Bank Refuse Power of Attorney

Could a Bank Refuse Your Power of Attorney?

Practical steps and advance planning can help reduce the likelihood that a bank or other institution will reject your general power of attorney.

One of the most important estate planning documents you should have is a durable power of attorney designating who you authorize to manage your financial affairs. This document is most often used by adult children whose elderly parents can no longer manage on their own.

However, some banks make it difficult to exercise that power; consequently, you (the “principal”) and your adult children (or other “agent” or “attorney-in-fact” to whom you have given power of attorney) may need to take additional steps to avoid possible pitfalls.

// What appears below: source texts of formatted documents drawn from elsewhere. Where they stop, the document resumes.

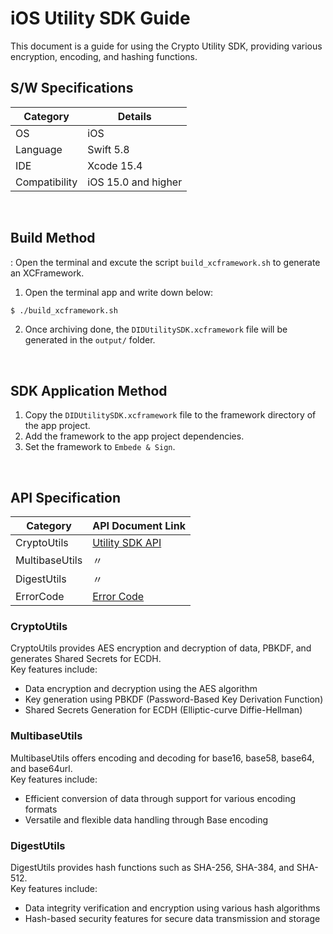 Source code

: # iOS Utility SDK Guide
This document is a guide for using the Crypto Utility SDK, providing various encryption, encoding, and hashing functions.


## S/W Specifications
| Category      | Details                   |
|---------------|---------------------------|
| OS            | iOS                       |
| Language      | Swift 5.8                 |
| IDE           | Xcode 15.4                |
| Compatibility | iOS 15.0 and higher       |

<br>


## Build Method
: Open the terminal and excute the script `build_xcframework.sh` to generate an XCFramework.
1. Open the terminal app and write down below:
```bash
$ ./build_xcframework.sh
```
2. Once archiving done, the `DIDUtilitySDK.xcframework` file will be generated in the `output/` folder.
<br>

## SDK Application Method
1. Copy the `DIDUtilitySDK.xcframework` file to the framework directory of the app project.
2. Add the framework to the app project dependencies.
3. Set the framework to `Embede & Sign`.

<br>

## API Specification
| Category | API Document Link |
|------|----------------------------|
| CryptoUtils    | [Utility SDK API](docs/api/did-utility-sdk-ios/Utility.md) |
| MultibaseUtils | 〃                             |
| DigestUtils    | 〃                             |
| ErrorCode      | [Error Code](docs/api/did-utility-sdk-ios/UtilityError.md)        |

### CryptoUtils

CryptoUtils provides AES encryption and decryption of data, PBKDF, and generates Shared Secrets for ECDH. 
<br> Key features include:
- Data encryption and decryption using the AES algorithm
- Key generation using PBKDF (Password-Based Key Derivation Function)
- Shared Secrets Generation for ECDH (Elliptic-curve Diffie-Hellman)

### MultibaseUtils

MultibaseUtils offers encoding and decoding for base16, base58, base64, and base64url. <br> Key features include:
- Efficient conversion of data through support for various encoding formats
- Versatile and flexible data handling through Base encoding

### DigestUtils
DigestUtils provides hash functions such as SHA-256, SHA-384, and SHA-512. <br>Key features include:
- Data integrity verification and encryption using various hash algorithms
- Hash-based security features for secure data transmission and storage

Powers of attorney come in several forms. Some cover specific situations – for example, a parent may authorize someone to act on their behalf in selling the family home.

The most frequently used version, the durable power of attorney, is sought by adult children to enable them to manage an elderly parent’s finances, giving them the legal ability to help when the parent is no longer capable of managing such matters. (Such a document is different from a health care power of attorney that addresses medical decisions.)

RESISTANCE BY BANKS

Because the durable financial power of attorney is sometimes abused, either by relatives seeking to benefit themselves or by criminals who forge them to steal from the elderly, banks seek to avoid being held liable for a customer’s losses. They have grown wary of accepting powers of attorney, and their refusal to do so has prompted some states (but not Arizona) to pass laws requiring them to do so under certain circumstances.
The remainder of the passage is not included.